9. For the Word, perceiving that no otherwise could the corruption of men be
undone save by death as a necessary condition, while it was impossible for the
Word to suffer death, being immortal, and Son of the Father; to this end He
takes to Himself a body capable of death, that it, by partaking of the Word Who
is above all, might be worthy to die in the stead of all, and might, because of
the Word which was come to dwell in it, remain incorruptible, and that
thenceforth corruption might be stayed from all by the Grace of the
Resurrection. Whence, by offering unto death the body He Himself had taken, as
an offering and sacrifice free from any stain, straightway He put away death
from all His peers by the offering of an equivalent. 2. For being over all, the
Word of God naturally by offering His own temple and corporeal instrument for
the life of all satisfied the debt by His death. And thus He, the incorruptible
Son of God, being conjoined with all by a like nature, naturally clothed all
with incorruption, by the promise of the resurrection.
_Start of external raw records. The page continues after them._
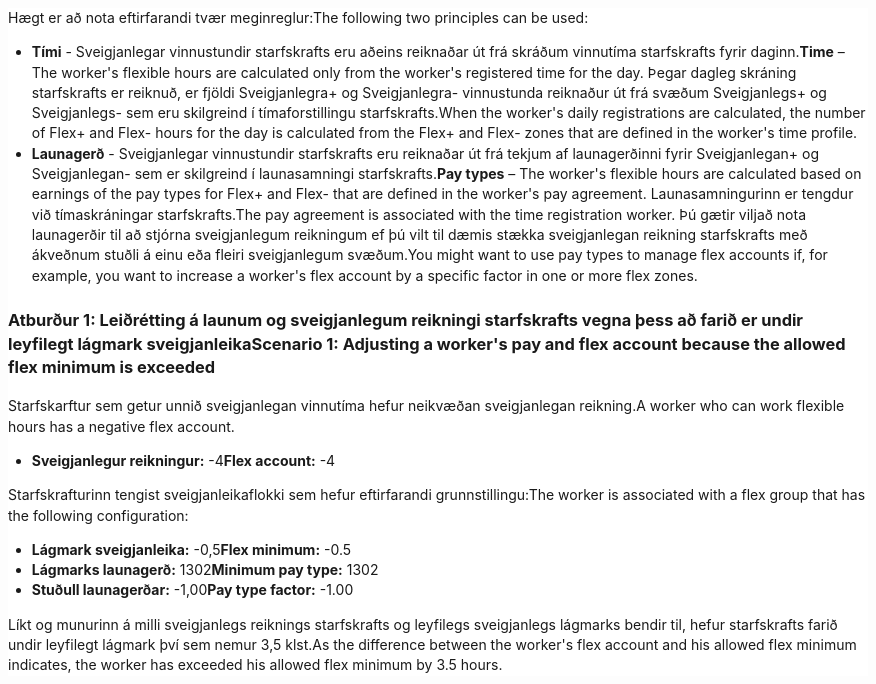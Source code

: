 <span data-ttu-id="786a9-133">Hægt er að nota eftirfarandi tvær meginreglur:</span><span class="sxs-lookup"><span data-stu-id="786a9-133">The following two principles can be used:</span></span>

- <span data-ttu-id="786a9-134">**Tími** - Sveigjanlegar vinnustundir starfskrafts eru aðeins reiknaðar út frá skráðum vinnutíma starfskrafts fyrir daginn.</span><span class="sxs-lookup"><span data-stu-id="786a9-134">**Time** – The worker's flexible hours are calculated only from the worker's registered time for the day.</span></span> <span data-ttu-id="786a9-135">Þegar dagleg skráning starfskrafts er reiknuð, er fjöldi Sveigjanlegra+ og Sveigjanlegra- vinnustunda reiknaður út frá svæðum Sveigjanlegs+ og Sveigjanlegs- sem eru skilgreind í tímaforstillingu starfskrafts.</span><span class="sxs-lookup"><span data-stu-id="786a9-135">When the worker's daily registrations are calculated, the number of Flex+ and Flex- hours for the day is calculated from the Flex+ and Flex- zones that are defined in the worker's time profile.</span></span>
- <span data-ttu-id="786a9-136">**Launagerð** - Sveigjanlegar vinnustundir starfskrafts eru reiknaðar út frá tekjum af launagerðinni fyrir Sveigjanlegan+ og Sveigjanlegan- sem er skilgreind í launasamningi starfskrafts.</span><span class="sxs-lookup"><span data-stu-id="786a9-136">**Pay types** – The worker's flexible hours are calculated based on earnings of the pay types for Flex+ and Flex- that are defined in the worker's pay agreement.</span></span> <span data-ttu-id="786a9-137">Launasamningurinn er tengdur við tímaskráningar starfskrafts.</span><span class="sxs-lookup"><span data-stu-id="786a9-137">The pay agreement is associated with the time registration worker.</span></span> <span data-ttu-id="786a9-138">Þú gætir viljað nota launagerðir til að stjórna sveigjanlegum reikningum ef þú vilt til dæmis stækka sveigjanlegan reikning starfskrafts með ákveðnum stuðli á einu eða fleiri sveigjanlegum svæðum.</span><span class="sxs-lookup"><span data-stu-id="786a9-138">You might want to use pay types to manage flex accounts if, for example, you want to increase a worker's flex account by a specific factor in one or more flex zones.</span></span>

### <a name="scenario-1-adjusting-a-workers-pay-and-flex-account-because-the-allowed-flex-minimum-is-exceeded"></a><span data-ttu-id="786a9-139">Atburður 1: Leiðrétting á launum og sveigjanlegum reikningi starfskrafts vegna þess að farið er undir leyfilegt lágmark sveigjanleika</span><span class="sxs-lookup"><span data-stu-id="786a9-139">Scenario 1: Adjusting a worker's pay and flex account because the allowed flex minimum is exceeded</span></span>

<span data-ttu-id="786a9-140">Starfskarftur sem getur unnið sveigjanlegan vinnutíma hefur neikvæðan sveigjanlegan reikning.</span><span class="sxs-lookup"><span data-stu-id="786a9-140">A worker who can work flexible hours has a negative flex account.</span></span>

- <span data-ttu-id="786a9-141">**Sveigjanlegur reikningur:** -4</span><span class="sxs-lookup"><span data-stu-id="786a9-141">**Flex account:** -4</span></span>

<span data-ttu-id="786a9-142">Starfskrafturinn tengist sveigjanleikaflokki sem hefur eftirfarandi grunnstillingu:</span><span class="sxs-lookup"><span data-stu-id="786a9-142">The worker is associated with a flex group that has the following configuration:</span></span>

- <span data-ttu-id="786a9-143">**Lágmark sveigjanleika:** -0,5</span><span class="sxs-lookup"><span data-stu-id="786a9-143">**Flex minimum:** -0.5</span></span>
- <span data-ttu-id="786a9-144">**Lágmarks launagerð:** 1302</span><span class="sxs-lookup"><span data-stu-id="786a9-144">**Minimum pay type:** 1302</span></span>
- <span data-ttu-id="786a9-145">**Stuðull launagerðar:** -1,00</span><span class="sxs-lookup"><span data-stu-id="786a9-145">**Pay type factor:** -1.00</span></span>

<span data-ttu-id="786a9-146">Líkt og munurinn á milli sveigjanlegs reiknings starfskrafts og leyfilegs sveigjanlegs lágmarks bendir til, hefur starfskrafts farið undir leyfilegt lágmark því sem nemur 3,5 klst.</span><span class="sxs-lookup"><span data-stu-id="786a9-146">As the difference between the worker's flex account and his allowed flex minimum indicates, the worker has exceeded his allowed flex minimum by 3.5 hours.</span></span>
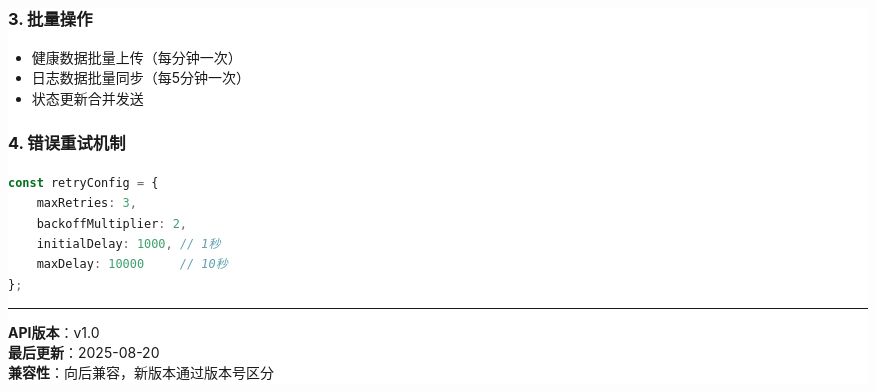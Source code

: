 ### 3. 批量操作
- 健康数据批量上传（每分钟一次）
- 日志数据批量同步（每5分钟一次）
- 状态更新合并发送

### 4. 错误重试机制
```typescript
const retryConfig = {
    maxRetries: 3,
    backoffMultiplier: 2,
    initialDelay: 1000, // 1秒
    maxDelay: 10000     // 10秒
};
```

---

**API版本**：v1.0  
**最后更新**：2025-08-20  
**兼容性**：向后兼容，新版本通过版本号区分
For the actual corruption
in death has no longer holding-ground against men, by reason of the Word, which
by His one body has come to dwell among them. 3. And like as when a great king
has entered into some large city and taken up his abode in one of the houses
there, such city is at all events held worthy of high honour, nor does any enemy
or bandit any longer descend upon it and subject it; but, on the contrary, it is
thought entitled to all care, because of the king’s having taken up his
residence in a single house there: so, too, has it been with the Monarch of all.
4. For now that He has come to our realm, and taken up his abode in one body
among His peers, henceforth the whole conspiracy of the enemy against mankind is
checked, and the corruption of death which before was prevailing against them is
done away. For the race of men had gone to ruin, had not the Lord and Saviour of
all, the Son of God, come among us to meet the end of death.